9781449302641
making_pig_fly.html

Chapter 8. Making Pig Fly

Who says Pigs can't fly? Knowing how to optimize your Pig Latin scripts can make a significant difference in how they perform. Pig is still a young project and does not have a sophisticated optimizer that can make the right choices. Instead, consistent with Pig's philosophy of user choice, it relies on you to make these choices. Beyond just optimizing your scripts, Pig and MapReduce can be tuned to perform better based on your workload. And there are ways to optimize your data layout as well. This chapter covers a number of features you can use to help Pig fly.

Before diving into the details of how to optimize your Pig Latin, it is worth understanding what items tend to be the bottleneck in Pig jobs.

Input size

It does not seem that a massively parallel system should be I/O bound. Hadoop's parallelism reduces I/O bound, but not entirely remove it. You can always add more map tasks. However, the law of diminishing returns comes into effect. Additional maps take more time to start up, and MapReduce has to find more slots to run them in. If you have twice as many maps as you have slots to run them, it will take twice your average map time to run all of your maps. Adding one more map in that case will actually make it worse because it will go to three times. Also, every record that is read may need to be decompressed and will need to be deserialized.

Shuffle size

By shuffle size I mean the data that is moved from your map tasks to your reduce tasks. All of this data has to be serialized, sorted, moved over the network, merged, and deserialized. Also, the number of maps and reduces matter. Every reducer has to go to every mapper, find the portion of the map's output that belong to it, and copy that. So if there are m maps and r reduces the shuffle will have m x r network connections. And if reducers have too many map inputs to merge in one pass, they will have to do a multi-pass merge, reading the data from and writing it to disk multiple times (see the section called “Combiner Phase” for details).

Output size

Every record written out by a MapReduce job has to be serialized, possibly compressed, and written to the store. When the store is HDFS it must be written to three separate machines before it is considered written.

Intermediate results size

Pig moves data between MapReduce jobs by storing it in HDFS. Thus the size of these intermediate results is affected by the input size and output size factors mentioned above.

Memory

Some calculations require your job to hold a lot of information in memory, e.g. joins. If Pig cannot hold all of the values in memory simultaneously it will need to spill some to disk. This causes significant slowdown as records must be written to and read from disk, possibly multiple times.

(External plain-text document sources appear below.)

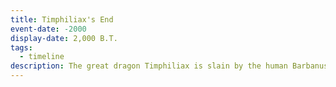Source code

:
 ```yaml
---
title: Timphiliax's End
event-date: -2000
display-date: 2,000 B.T.
tags:
  - timeline
description: The great dragon Timphiliax is slain by the human Barbanus the Slayer. With his dying breath, Timphiliax poisons the Verdant Dragonfields, which becomes known as the Forsaken Expanse. This event sparks the hostilities that leads to the Generations' War between humans and elves.
---
```

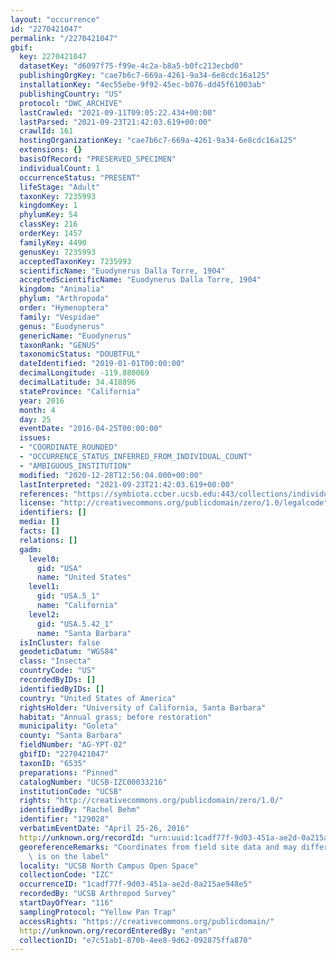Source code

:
 ```yaml
---
layout: "occurrence"
id: "2270421047"
permalink: "/2270421047"
gbif:
  key: 2270421047
  datasetKey: "d6097f75-f99e-4c2a-b8a5-b0fc213ecbd0"
  publishingOrgKey: "cae7b6c7-669a-4261-9a34-6e8cdc16a125"
  installationKey: "4ec55ebe-9f92-45ec-b076-dd45f61003ab"
  publishingCountry: "US"
  protocol: "DWC_ARCHIVE"
  lastCrawled: "2021-09-11T09:05:22.434+00:00"
  lastParsed: "2021-09-23T21:42:03.619+00:00"
  crawlId: 161
  hostingOrganizationKey: "cae7b6c7-669a-4261-9a34-6e8cdc16a125"
  extensions: {}
  basisOfRecord: "PRESERVED_SPECIMEN"
  individualCount: 1
  occurrenceStatus: "PRESENT"
  lifeStage: "Adult"
  taxonKey: 7235993
  kingdomKey: 1
  phylumKey: 54
  classKey: 216
  orderKey: 1457
  familyKey: 4490
  genusKey: 7235993
  acceptedTaxonKey: 7235993
  scientificName: "Euodynerus Dalla Torre, 1904"
  acceptedScientificName: "Euodynerus Dalla Torre, 1904"
  kingdom: "Animalia"
  phylum: "Arthropoda"
  order: "Hymenoptera"
  family: "Vespidae"
  genus: "Euodynerus"
  genericName: "Euodynerus"
  taxonRank: "GENUS"
  taxonomicStatus: "DOUBTFUL"
  dateIdentified: "2019-01-01T00:00:00"
  decimalLongitude: -119.880069
  decimalLatitude: 34.418896
  stateProvince: "California"
  year: 2016
  month: 4
  day: 25
  eventDate: "2016-04-25T00:00:00"
  issues:
  - "COORDINATE_ROUNDED"
  - "OCCURRENCE_STATUS_INFERRED_FROM_INDIVIDUAL_COUNT"
  - "AMBIGUOUS_INSTITUTION"
  modified: "2020-12-28T12:56:04.000+00:00"
  lastInterpreted: "2021-09-23T21:42:03.619+00:00"
  references: "https://symbiota.ccber.ucsb.edu:443/collections/individual/index.php?occid=129028"
  license: "http://creativecommons.org/publicdomain/zero/1.0/legalcode"
  identifiers: []
  media: []
  facts: []
  relations: []
  gadm:
    level0:
      gid: "USA"
      name: "United States"
    level1:
      gid: "USA.5_1"
      name: "California"
    level2:
      gid: "USA.5.42_1"
      name: "Santa Barbara"
  isInCluster: false
  geodeticDatum: "WGS84"
  class: "Insecta"
  countryCode: "US"
  recordedByIDs: []
  identifiedByIDs: []
  country: "United States of America"
  rightsHolder: "University of California, Santa Barbara"
  habitat: "Annual grass; before restoration"
  municipality: "Goleta"
  county: "Santa Barbara"
  fieldNumber: "AG-YPT-02"
  gbifID: "2270421047"
  taxonID: "6535"
  preparations: "Pinned"
  catalogNumber: "UCSB-IZC00033216"
  institutionCode: "UCSB"
  rights: "http://creativecommons.org/publicdomain/zero/1.0/"
  identifiedBy: "Rachel Behm"
  identifier: "129028"
  verbatimEventDate: "April 25-26, 2016"
  http://unknown.org/recordId: "urn:uuid:1cadf77f-9d03-451a-ae2d-0a215ae948e5"
  georeferenceRemarks: "Coordinates from field site data and may differ from what\
    \ is on the label"
  locality: "UCSB North Campus Open Space"
  collectionCode: "IZC"
  occurrenceID: "1cadf77f-9d03-451a-ae2d-0a215ae948e5"
  recordedBy: "UCSB Arthropod Survey"
  startDayOfYear: "116"
  samplingProtocol: "Yellow Pan Trap"
  accessRights: "https://creativecommons.org/publicdomain/"
  http://unknown.org/recordEnteredBy: "entan"
  collectionID: "e7c51ab1-870b-4ee8-9d62-092875ffa870"
---
```

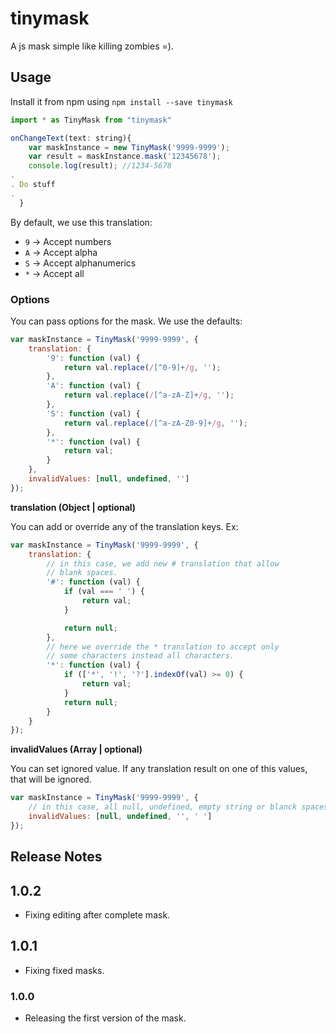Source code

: # tinymask
A js mask simple like killing zombies =).

## Usage
Install it from npm using `npm install --save tinymask`

```js
import * as TinyMask from "tinymask"

onChangeText(text: string){
    var maskInstance = new TinyMask('9999-9999');
    var result = maskInstance.mask('12345678');
    console.log(result); //1234-5678
.
. Do stuff
.
  }
```

By default, we use this translation:

* `9` -> Accept numbers
* `A` -> Accept alpha
* `S` -> Accept alphanumerics
* `*` -> Accept all

### Options
You can pass options for the mask. We use the defaults:

```js
var maskInstance = TinyMask('9999-9999', {
	translation: {
		'9': function (val) {
			return val.replace(/[^0-9]+/g, '');
		},
		'A': function (val) {
			return val.replace(/[^a-zA-Z]+/g, '');
		},
		'S': function (val) {
			return val.replace(/[^a-zA-Z0-9]+/g, '');
		},
		'*': function (val) {
			return val;
		}
	},
	invalidValues: [null, undefined, '']
});
```

**translation (Object | optional)**

You can add or override any of the translation keys. Ex:

```js
var maskInstance = TinyMask('9999-9999', {
	translation: {
		// in this case, we add new # translation that allow
		// blank spaces.
		'#': function (val) {
			if (val === ' ') {
				return val;
			}

			return null;
		},
		// here we override the * translation to accept only
		// some characters instead all characters.
		'*': function (val) {
			if (['*', '!', '?'].indexOf(val) >= 0) {
				return val;
			}
			return null;
		}
	}
});
```

**invalidValues (Array | optional)**

You can set ignored value. If any translation result on one of this values, that will be ignored.

```js
var maskInstance = TinyMask('9999-9999', {
	// in this case, all null, undefined, empty string or blanck spaces returned from translation will be ignored.
	invalidValues: [null, undefined, '', ' ']
});
```

## Release Notes

## 1.0.2
* Fixing editing after complete mask.

## 1.0.1
* Fixing fixed masks.

### 1.0.0
* Releasing the first version of the mask.
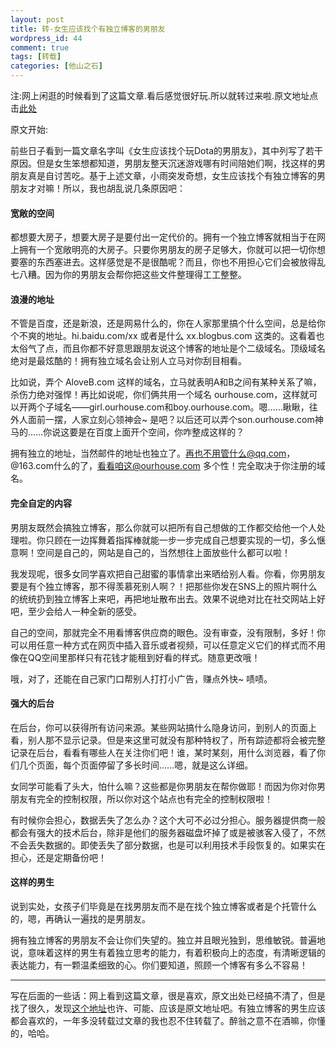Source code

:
 ```yaml
--- 
layout: post
title: 转-女生应该找个有独立博客的男朋友
wordpress_id: 44
comment: true
tags: [转载]
categories: [他山之石]
---
```

注:网上闲逛的时候看到了这篇文章.看后感觉很好玩.所以就转过来啦.原文地址点击[此处](http://www.binjoo.net/2011/02/girl-should-have-boyfriend-with-i-blog)

原文开始:

前些日子看到一篇文章名字叫《女生应该找个玩Dota的男朋友》，其中列写了若干原因。但是女生笨想都知道，男朋友整天沉迷游戏哪有时间陪她们啊，找这样的男朋友真是自讨苦吃。基于上述文章，小雨突发奇想，女生应该找个有独立博客的男朋友才对嘛！所以，我也胡乱说几条原因吧：
#### 宽敞的空间
都想要大房子，想要大房子是要付出一定代价的。拥有一个独立博客就相当于在网上拥有一个宽敞明亮的大房子。只要你男朋友的房子足够大，你就可以把一切你想要塞的东西塞进去。这样感觉是不是很酷呢？而且，你也不用担心它们会被放得乱七八糟。因为你的男朋友会帮你把这些文件整理得工工整整。
#### 浪漫的地址
不管是百度，还是新浪，还是网易什么的，你在人家那里搞个什么空间，总是给你个不爽的地址。hi.baidu.com/xx 或者是什么 xx.blogbus.com 这类的。这看着也太俗气了点，而且你都不好意思跟朋友说这个博客的地址是个二级域名。顶级域名绝对是最炫酷的！拥有独立域名会让别人立马对你刮目相看。

比如说，弄个 AloveB.com 这样的域名，立马就表明A和B之间有某种关系了嘛，杀伤力绝对强悍！再比如说呢，你们俩共用一个域名 ourhouse.com，这样就可以开两个子域名——girl.ourhouse.com和boy.ourhouse.com。嗯……瞅瞅，往外人面前一摆，人家立刻心领神会~ 是吧？以后还可以弄个son.ourhouse.com神马的……你说这要是在百度上面开个空间，你咋整成这样的？

拥有独立的地址，当然邮件的地址也独立了。再也不用管什么@qq.com，@163.com什么的了，看看咱这@ourhouse.com 多个性！完全取决于你注册的域名。
#### 完全自定的内容
男朋友既然会搞独立博客，那么你就可以把所有自己想做的工作都交给他一个人处理啦。你只顾在一边挥舞着指挥棒就能一步一步完成自己想要实现的一切，多么惬意啊！空间是自己的，网站是自己的，当然想往上面放些什么都可以啦！

我发现呢，很多女同学喜欢把自己甜蜜的事情拿出来晒给别人看。你看，你男朋友要是有个独立博客，那不得羡慕死别人啊？！把那些你发在SNS上的照片啊什么的统统扔到独立博客上来吧，再把地址散布出去。效果不说绝对比在社交网站上好吧，至少会给人一种全新的感受。

自己的空间，那就完全不用看博客供应商的眼色。没有审查，没有限制，多好！你可以用任意一种方式在网页中插入音乐或者视频，可以任意定义它们的样式而不用像在QQ空间里那样只有花钱才能租到好看的样式。随意更改哦！

哦，对了，还能在自己家门口帮别人打打小广告，赚点外快~ 啧啧。
#### 强大的后台
在后台，你可以获得所有访问来源。某些网站搞什么隐身访问，到别人的页面上看，别人那不显示记录。但是来这里可就没有那种特权了，所有踪迹都将会被完整记录在后台，看看有哪些人在关注你们吧！谁，某时某刻，用什么浏览器，看了你们几个页面，每个页面停留了多长时间……嗯，就是这么详细。

女同学可能看了头大，怕什么嘛？这些都是你男朋友在帮你做耶！而因为你对你男朋友有完全的控制权限，所以你对这个站点也有完全的控制权限啦！

有时候你会担心，数据丢失了怎么办？这个大可不必过分担心。服务器提供商一般都会有强大的技术后台，除非是他们的服务器磁盘坏掉了或是被骇客入侵了，不然不会丢失数据的。即使丢失了部分数据，也是可以利用技术手段恢复的。如果实在担心，还是定期备份吧！
#### 这样的男生
说到实处，女孩子们毕竟是在找男朋友而不是在找个独立博客或者是个托管什么的，嗯，再确认一遍找的是男朋友。

拥有独立博客的男朋友不会让你们失望的。独立并且眼光独到，思维敏锐。普遍地说，意味着这样的男生有着独立思考的能力，有着积极向上的态度，有清晰逻辑的表达能力，有一颗温柔细致的心。你们要知道，照顾一个博客有多么不容易！

- - -

写在后面的一些话：网上看到这篇文章，很是喜欢，原文出处已经搞不清了，但是找了很久，发现[这个地址](http://www.7lemon.net/2010/06/girl-should-have-boyfriend-with-i-blog.html)也许、可能、应该是原文地址吧。有独立博客的男生应该都会喜欢的，一年多没转载过文章的我也忍不住转载了。醉翁之意不在酒嘛，你懂的，哈哈。
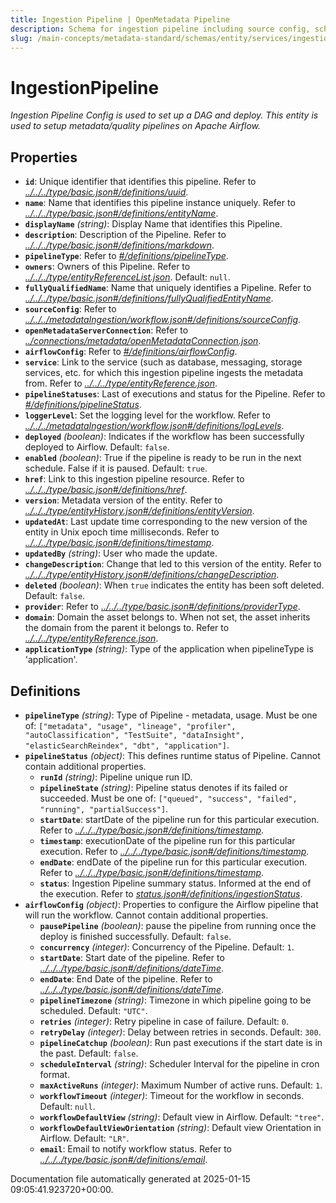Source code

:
```yaml
---
title: Ingestion Pipeline | OpenMetadata Pipeline
description: Schema for ingestion pipeline including source config, schedule, transformations, and service bindings.
slug: /main-concepts/metadata-standard/schemas/entity/services/ingestionpipelines/ingestionpipeline
---
```


# IngestionPipeline

*Ingestion Pipeline Config is used to set up a DAG and deploy. This entity is used to setup metadata/quality pipelines on Apache Airflow.*

## Properties

- **`id`**: Unique identifier that identifies this pipeline. Refer to *[../../../type/basic.json#/definitions/uuid](#/../../type/basic.json#/definitions/uuid)*.
- **`name`**: Name that identifies this pipeline instance uniquely. Refer to *[../../../type/basic.json#/definitions/entityName](#/../../type/basic.json#/definitions/entityName)*.
- **`displayName`** *(string)*: Display Name that identifies this Pipeline.
- **`description`**: Description of the Pipeline. Refer to *[../../../type/basic.json#/definitions/markdown](#/../../type/basic.json#/definitions/markdown)*.
- **`pipelineType`**: Refer to *[#/definitions/pipelineType](#definitions/pipelineType)*.
- **`owners`**: Owners of this Pipeline. Refer to *[../../../type/entityReferenceList.json](#/../../type/entityReferenceList.json)*. Default: `null`.
- **`fullyQualifiedName`**: Name that uniquely identifies a Pipeline. Refer to *[../../../type/basic.json#/definitions/fullyQualifiedEntityName](#/../../type/basic.json#/definitions/fullyQualifiedEntityName)*.
- **`sourceConfig`**: Refer to *[../../../metadataIngestion/workflow.json#/definitions/sourceConfig](#/../../metadataIngestion/workflow.json#/definitions/sourceConfig)*.
- **`openMetadataServerConnection`**: Refer to *[../connections/metadata/openMetadataConnection.json](#/connections/metadata/openMetadataConnection.json)*.
- **`airflowConfig`**: Refer to *[#/definitions/airflowConfig](#definitions/airflowConfig)*.
- **`service`**: Link to the service (such as database, messaging, storage services, etc. for which this ingestion pipeline ingests the metadata from. Refer to *[../../../type/entityReference.json](#/../../type/entityReference.json)*.
- **`pipelineStatuses`**: Last of executions and status for the Pipeline. Refer to *[#/definitions/pipelineStatus](#definitions/pipelineStatus)*.
- **`loggerLevel`**: Set the logging level for the workflow. Refer to *[../../../metadataIngestion/workflow.json#/definitions/logLevels](#/../../metadataIngestion/workflow.json#/definitions/logLevels)*.
- **`deployed`** *(boolean)*: Indicates if the workflow has been successfully deployed to Airflow. Default: `false`.
- **`enabled`** *(boolean)*: True if the pipeline is ready to be run in the next schedule. False if it is paused. Default: `true`.
- **`href`**: Link to this ingestion pipeline resource. Refer to *[../../../type/basic.json#/definitions/href](#/../../type/basic.json#/definitions/href)*.
- **`version`**: Metadata version of the entity. Refer to *[../../../type/entityHistory.json#/definitions/entityVersion](#/../../type/entityHistory.json#/definitions/entityVersion)*.
- **`updatedAt`**: Last update time corresponding to the new version of the entity in Unix epoch time milliseconds. Refer to *[../../../type/basic.json#/definitions/timestamp](#/../../type/basic.json#/definitions/timestamp)*.
- **`updatedBy`** *(string)*: User who made the update.
- **`changeDescription`**: Change that led to this version of the entity. Refer to *[../../../type/entityHistory.json#/definitions/changeDescription](#/../../type/entityHistory.json#/definitions/changeDescription)*.
- **`deleted`** *(boolean)*: When `true` indicates the entity has been soft deleted. Default: `false`.
- **`provider`**: Refer to *[../../../type/basic.json#/definitions/providerType](#/../../type/basic.json#/definitions/providerType)*.
- **`domain`**: Domain the asset belongs to. When not set, the asset inherits the domain from the parent it belongs to. Refer to *[../../../type/entityReference.json](#/../../type/entityReference.json)*.
- **`applicationType`** *(string)*: Type of the application when pipelineType is 'application'.
## Definitions

- **`pipelineType`** *(string)*: Type of Pipeline - metadata, usage. Must be one of: `["metadata", "usage", "lineage", "profiler", "autoClassification", "TestSuite", "dataInsight", "elasticSearchReindex", "dbt", "application"]`.
- **`pipelineStatus`** *(object)*: This defines runtime status of Pipeline. Cannot contain additional properties.
  - **`runId`** *(string)*: Pipeline unique run ID.
  - **`pipelineState`** *(string)*: Pipeline status denotes if its failed or succeeded. Must be one of: `["queued", "success", "failed", "running", "partialSuccess"]`.
  - **`startDate`**: startDate of the pipeline run for this particular execution. Refer to *[../../../type/basic.json#/definitions/timestamp](#/../../type/basic.json#/definitions/timestamp)*.
  - **`timestamp`**: executionDate of the pipeline run for this particular execution. Refer to *[../../../type/basic.json#/definitions/timestamp](#/../../type/basic.json#/definitions/timestamp)*.
  - **`endDate`**: endDate of the pipeline run for this particular execution. Refer to *[../../../type/basic.json#/definitions/timestamp](#/../../type/basic.json#/definitions/timestamp)*.
  - **`status`**: Ingestion Pipeline summary status. Informed at the end of the execution. Refer to *[status.json#/definitions/ingestionStatus](#atus.json#/definitions/ingestionStatus)*.
- **`airflowConfig`** *(object)*: Properties to configure the Airflow pipeline that will run the workflow. Cannot contain additional properties.
  - **`pausePipeline`** *(boolean)*: pause the pipeline from running once the deploy is finished successfully. Default: `false`.
  - **`concurrency`** *(integer)*: Concurrency of the Pipeline. Default: `1`.
  - **`startDate`**: Start date of the pipeline. Refer to *[../../../type/basic.json#/definitions/dateTime](#/../../type/basic.json#/definitions/dateTime)*.
  - **`endDate`**: End Date of the pipeline. Refer to *[../../../type/basic.json#/definitions/dateTime](#/../../type/basic.json#/definitions/dateTime)*.
  - **`pipelineTimezone`** *(string)*: Timezone in which pipeline going to be scheduled. Default: `"UTC"`.
  - **`retries`** *(integer)*: Retry pipeline in case of failure. Default: `0`.
  - **`retryDelay`** *(integer)*: Delay between retries in seconds. Default: `300`.
  - **`pipelineCatchup`** *(boolean)*: Run past executions if the start date is in the past. Default: `false`.
  - **`scheduleInterval`** *(string)*: Scheduler Interval for the pipeline in cron format.
  - **`maxActiveRuns`** *(integer)*: Maximum Number of active runs. Default: `1`.
  - **`workflowTimeout`** *(integer)*: Timeout for the workflow in seconds. Default: `null`.
  - **`workflowDefaultView`** *(string)*: Default view in Airflow. Default: `"tree"`.
  - **`workflowDefaultViewOrientation`** *(string)*: Default view Orientation in Airflow. Default: `"LR"`.
  - **`email`**: Email to notify workflow status. Refer to *[../../../type/basic.json#/definitions/email](#/../../type/basic.json#/definitions/email)*.


Documentation file automatically generated at 2025-01-15 09:05:41.923720+00:00.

Writing Your Scripts to Perform Well

There are a number of things you can do when you write Pig Latin scripts that will help reduce the bottle necks discussed above. It may be helpful to review which operators force new MapReduce jobs in Chapter 5, Introduction to Pig Latin and Chapter 6, Advanced Pig Latin.

Filter Early and Often

Getting rid of data as quickly as possible will help your script perform better. Pushing filters higher in your script may reduce the amount of data you are shuffling or storing in HDFS between MapReduce jobs. Pig's logical optimizer will push your filters up whenever it can. In cases where a filter has multiple predicates joined by and and one or more of the predicates can be applied before the operator preceding the filter, Pig will split the filter at the and and push the eligible predicate(s). This allows Pig to push parts of the filter when it may not be able to push the filter as a whole. Table 8.1, “When Pig Pushes Filters” describes when these filter predicates will and will not be pushed once they have been split.

Table 8.1. When Pig Pushes Filters

Preceding OperatorFilter will be pushed before?Comments
cogroupSometimesThe filter will be pushed if it applies to only one input of the cogroup and does not contain a UDF.
crossSometimesThe filter will be pushed if it applies to only one input of the cross.
distinctYes
filterNoWill seek to merge them with and to avoid passing data through a second operator. This is not done until after all filter pushing is complete.
foreachSometimesThe filter will be pushed if it references only fields that exist before and after the foreach and foreach does not transform those fields.
groupSometimesThe filter will be pushed if it does not contain a UDF.
joinSometimesThe filter will be pushed if it applies to only one input of the join and if the join is not outer for that input.
loadNo
mapreduceNomapreduce is opaque to Pig, so it cannot know whether pushing will be safe or not.
sortYes
splitNo
storeNo
streamNostream is opaque to Pig, so it cannot know whether pushing will be safe or not.
unionYes

Also, consider adding additional filters that are implicit in your script. For example, all of the records with null values in the key will be thrown out by an inner join. If you know that more than a few hundred of your records have null key values, put a filter input by key is not null before the join. This will enhance the performance of your join.

Project Early and Often

We used to tell users to use foreach to remove fields they were not using as soon as possible. As of version 0.8 Pig's logical optimizer does a fair job of removing fields aggressively when it can tell that they will no longer be used.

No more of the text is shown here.